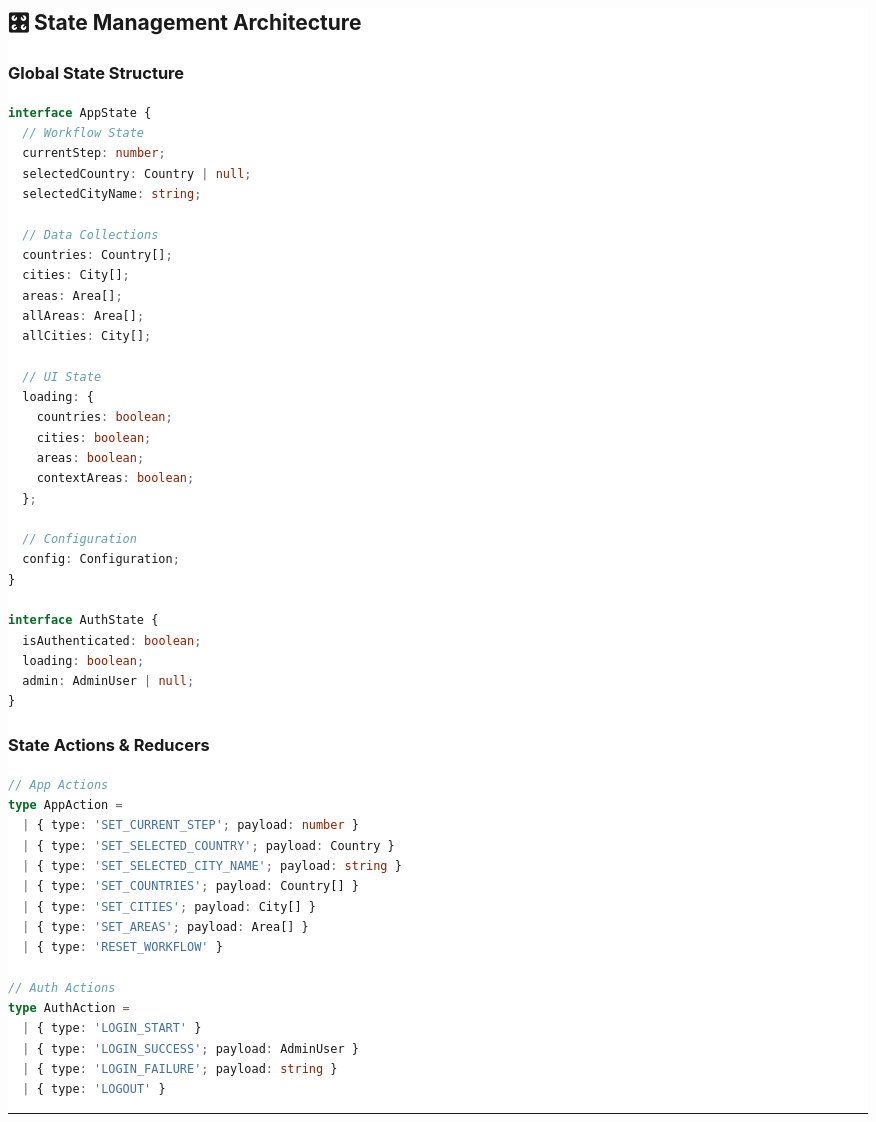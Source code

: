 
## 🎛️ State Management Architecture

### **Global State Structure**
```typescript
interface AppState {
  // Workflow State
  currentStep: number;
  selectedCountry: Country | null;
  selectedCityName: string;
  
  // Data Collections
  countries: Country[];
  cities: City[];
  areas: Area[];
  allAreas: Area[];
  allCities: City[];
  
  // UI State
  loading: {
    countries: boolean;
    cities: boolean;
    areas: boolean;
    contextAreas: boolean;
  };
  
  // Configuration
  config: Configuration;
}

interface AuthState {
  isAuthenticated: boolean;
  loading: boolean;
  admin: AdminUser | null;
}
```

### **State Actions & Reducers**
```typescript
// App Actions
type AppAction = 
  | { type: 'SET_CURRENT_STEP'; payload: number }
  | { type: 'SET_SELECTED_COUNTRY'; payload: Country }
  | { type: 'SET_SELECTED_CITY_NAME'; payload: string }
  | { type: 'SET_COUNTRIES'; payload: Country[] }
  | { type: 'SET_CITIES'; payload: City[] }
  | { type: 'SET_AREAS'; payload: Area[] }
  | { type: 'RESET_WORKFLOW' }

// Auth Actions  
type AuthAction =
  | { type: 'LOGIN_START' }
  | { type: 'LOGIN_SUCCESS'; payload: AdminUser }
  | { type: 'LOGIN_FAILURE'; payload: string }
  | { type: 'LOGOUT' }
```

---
---------------
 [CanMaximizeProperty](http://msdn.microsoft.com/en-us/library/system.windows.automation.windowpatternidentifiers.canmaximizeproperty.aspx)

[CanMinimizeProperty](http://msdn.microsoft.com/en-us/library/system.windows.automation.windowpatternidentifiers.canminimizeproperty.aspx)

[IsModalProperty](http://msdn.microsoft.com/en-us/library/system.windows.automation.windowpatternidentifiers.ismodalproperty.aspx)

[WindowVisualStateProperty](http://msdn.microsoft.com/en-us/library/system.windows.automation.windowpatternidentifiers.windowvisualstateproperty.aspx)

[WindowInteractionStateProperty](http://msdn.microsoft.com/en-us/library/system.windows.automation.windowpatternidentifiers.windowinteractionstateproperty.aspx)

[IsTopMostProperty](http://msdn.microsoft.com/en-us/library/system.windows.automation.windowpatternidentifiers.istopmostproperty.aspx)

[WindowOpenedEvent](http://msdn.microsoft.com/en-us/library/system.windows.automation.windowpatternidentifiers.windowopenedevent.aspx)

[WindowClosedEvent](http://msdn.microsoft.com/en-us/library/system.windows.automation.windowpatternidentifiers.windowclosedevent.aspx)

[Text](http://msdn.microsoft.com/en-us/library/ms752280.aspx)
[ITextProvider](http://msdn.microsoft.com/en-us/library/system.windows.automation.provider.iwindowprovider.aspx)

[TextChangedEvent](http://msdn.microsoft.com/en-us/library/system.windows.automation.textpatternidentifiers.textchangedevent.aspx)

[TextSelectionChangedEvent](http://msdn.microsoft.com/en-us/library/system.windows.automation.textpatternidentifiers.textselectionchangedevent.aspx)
---------------
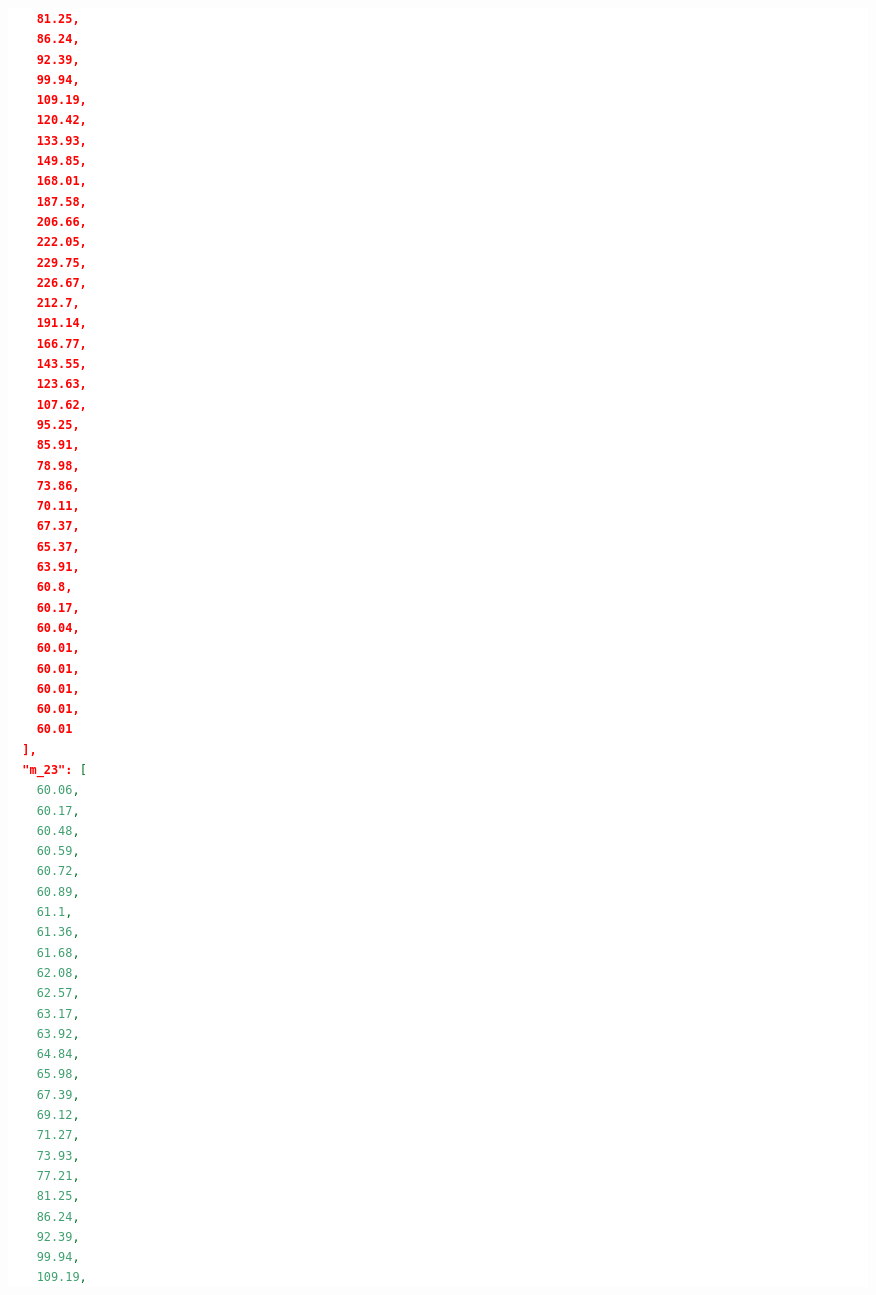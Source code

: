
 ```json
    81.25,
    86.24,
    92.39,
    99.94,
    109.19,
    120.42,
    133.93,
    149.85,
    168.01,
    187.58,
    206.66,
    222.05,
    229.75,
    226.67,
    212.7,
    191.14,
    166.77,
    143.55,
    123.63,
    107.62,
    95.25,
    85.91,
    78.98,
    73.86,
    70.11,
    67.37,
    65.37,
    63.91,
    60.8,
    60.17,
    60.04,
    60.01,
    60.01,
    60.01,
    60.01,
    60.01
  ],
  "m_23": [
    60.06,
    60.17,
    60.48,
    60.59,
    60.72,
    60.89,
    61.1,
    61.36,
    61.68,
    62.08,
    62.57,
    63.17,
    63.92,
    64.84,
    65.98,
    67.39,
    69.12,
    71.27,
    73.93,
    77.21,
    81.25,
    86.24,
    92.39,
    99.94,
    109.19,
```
---------------
*Requirement*:
Every line above with the word "string" is to be copied out.

*Task solution*:
  selectedCityName: string;
  | { type: 'SET_SELECTED_CITY_NAME'; payload: string }
  | { type: 'LOGIN_FAILURE'; payload: string }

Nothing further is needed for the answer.